■ Exercise prompt: Copy out the data line by line exactly, from its start to the line bearing "Cheese Frosting is", inclusive.

■ Extracted information:
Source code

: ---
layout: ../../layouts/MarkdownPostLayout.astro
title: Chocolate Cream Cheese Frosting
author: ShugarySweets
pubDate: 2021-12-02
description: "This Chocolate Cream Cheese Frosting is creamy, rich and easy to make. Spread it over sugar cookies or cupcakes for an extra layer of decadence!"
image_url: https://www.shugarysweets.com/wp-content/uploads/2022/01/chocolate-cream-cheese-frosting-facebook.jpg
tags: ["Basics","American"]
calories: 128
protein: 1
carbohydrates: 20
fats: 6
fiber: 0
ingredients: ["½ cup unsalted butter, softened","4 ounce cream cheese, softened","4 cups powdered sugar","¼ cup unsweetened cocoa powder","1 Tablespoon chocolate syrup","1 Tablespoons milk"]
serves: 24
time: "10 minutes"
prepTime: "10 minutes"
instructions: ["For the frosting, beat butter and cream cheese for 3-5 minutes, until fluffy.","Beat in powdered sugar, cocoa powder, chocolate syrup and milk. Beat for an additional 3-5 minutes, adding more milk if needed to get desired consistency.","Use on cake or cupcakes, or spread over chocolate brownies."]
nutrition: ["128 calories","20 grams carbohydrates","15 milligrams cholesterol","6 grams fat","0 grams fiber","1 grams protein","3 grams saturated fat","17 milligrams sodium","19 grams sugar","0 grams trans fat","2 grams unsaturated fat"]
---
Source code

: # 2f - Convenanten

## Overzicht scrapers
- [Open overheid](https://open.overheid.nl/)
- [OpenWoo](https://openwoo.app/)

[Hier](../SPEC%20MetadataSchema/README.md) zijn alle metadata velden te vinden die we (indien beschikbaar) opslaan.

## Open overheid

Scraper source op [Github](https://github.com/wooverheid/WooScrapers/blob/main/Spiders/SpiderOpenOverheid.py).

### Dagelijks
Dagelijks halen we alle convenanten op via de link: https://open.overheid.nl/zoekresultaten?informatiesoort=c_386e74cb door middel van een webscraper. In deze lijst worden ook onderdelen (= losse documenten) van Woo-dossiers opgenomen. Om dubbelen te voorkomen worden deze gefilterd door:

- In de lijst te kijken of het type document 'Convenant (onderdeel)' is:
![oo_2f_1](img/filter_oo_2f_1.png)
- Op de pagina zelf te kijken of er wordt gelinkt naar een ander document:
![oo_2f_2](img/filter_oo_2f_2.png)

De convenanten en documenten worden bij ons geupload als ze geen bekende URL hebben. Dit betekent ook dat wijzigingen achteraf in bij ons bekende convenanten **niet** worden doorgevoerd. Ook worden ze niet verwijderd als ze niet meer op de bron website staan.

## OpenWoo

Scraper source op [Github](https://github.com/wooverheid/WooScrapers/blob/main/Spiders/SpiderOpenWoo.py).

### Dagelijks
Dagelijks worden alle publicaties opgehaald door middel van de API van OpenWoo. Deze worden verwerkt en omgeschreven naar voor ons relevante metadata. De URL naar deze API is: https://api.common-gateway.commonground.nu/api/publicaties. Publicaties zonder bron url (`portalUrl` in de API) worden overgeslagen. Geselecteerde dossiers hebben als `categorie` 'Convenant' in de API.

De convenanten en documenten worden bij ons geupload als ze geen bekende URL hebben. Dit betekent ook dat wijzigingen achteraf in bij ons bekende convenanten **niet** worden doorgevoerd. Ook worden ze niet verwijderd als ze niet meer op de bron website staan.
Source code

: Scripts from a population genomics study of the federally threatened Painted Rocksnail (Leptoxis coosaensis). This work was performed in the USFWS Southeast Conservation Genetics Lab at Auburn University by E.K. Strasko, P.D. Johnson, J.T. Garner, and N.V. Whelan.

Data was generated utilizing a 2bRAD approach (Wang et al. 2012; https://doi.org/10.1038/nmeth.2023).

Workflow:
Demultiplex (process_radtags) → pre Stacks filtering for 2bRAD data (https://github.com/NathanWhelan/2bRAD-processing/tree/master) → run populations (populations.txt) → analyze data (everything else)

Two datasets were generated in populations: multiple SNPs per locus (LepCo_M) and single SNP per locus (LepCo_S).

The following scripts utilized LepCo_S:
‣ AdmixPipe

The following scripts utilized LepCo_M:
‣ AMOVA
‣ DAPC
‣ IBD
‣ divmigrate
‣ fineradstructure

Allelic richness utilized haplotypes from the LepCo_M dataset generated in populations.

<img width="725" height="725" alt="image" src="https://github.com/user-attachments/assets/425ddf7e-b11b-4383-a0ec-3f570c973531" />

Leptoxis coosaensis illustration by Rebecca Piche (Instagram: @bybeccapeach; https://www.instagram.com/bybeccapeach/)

■ Finished task:
Source code

: ---
layout: ../../layouts/MarkdownPostLayout.astro
title: Chocolate Cream Cheese Frosting
author: ShugarySweets
pubDate: 2021-12-02
description: "This Chocolate Cream Cheese Frosting is creamy, rich and easy to make. Spread it over sugar cookies or cupcakes for an extra layer of decadence!"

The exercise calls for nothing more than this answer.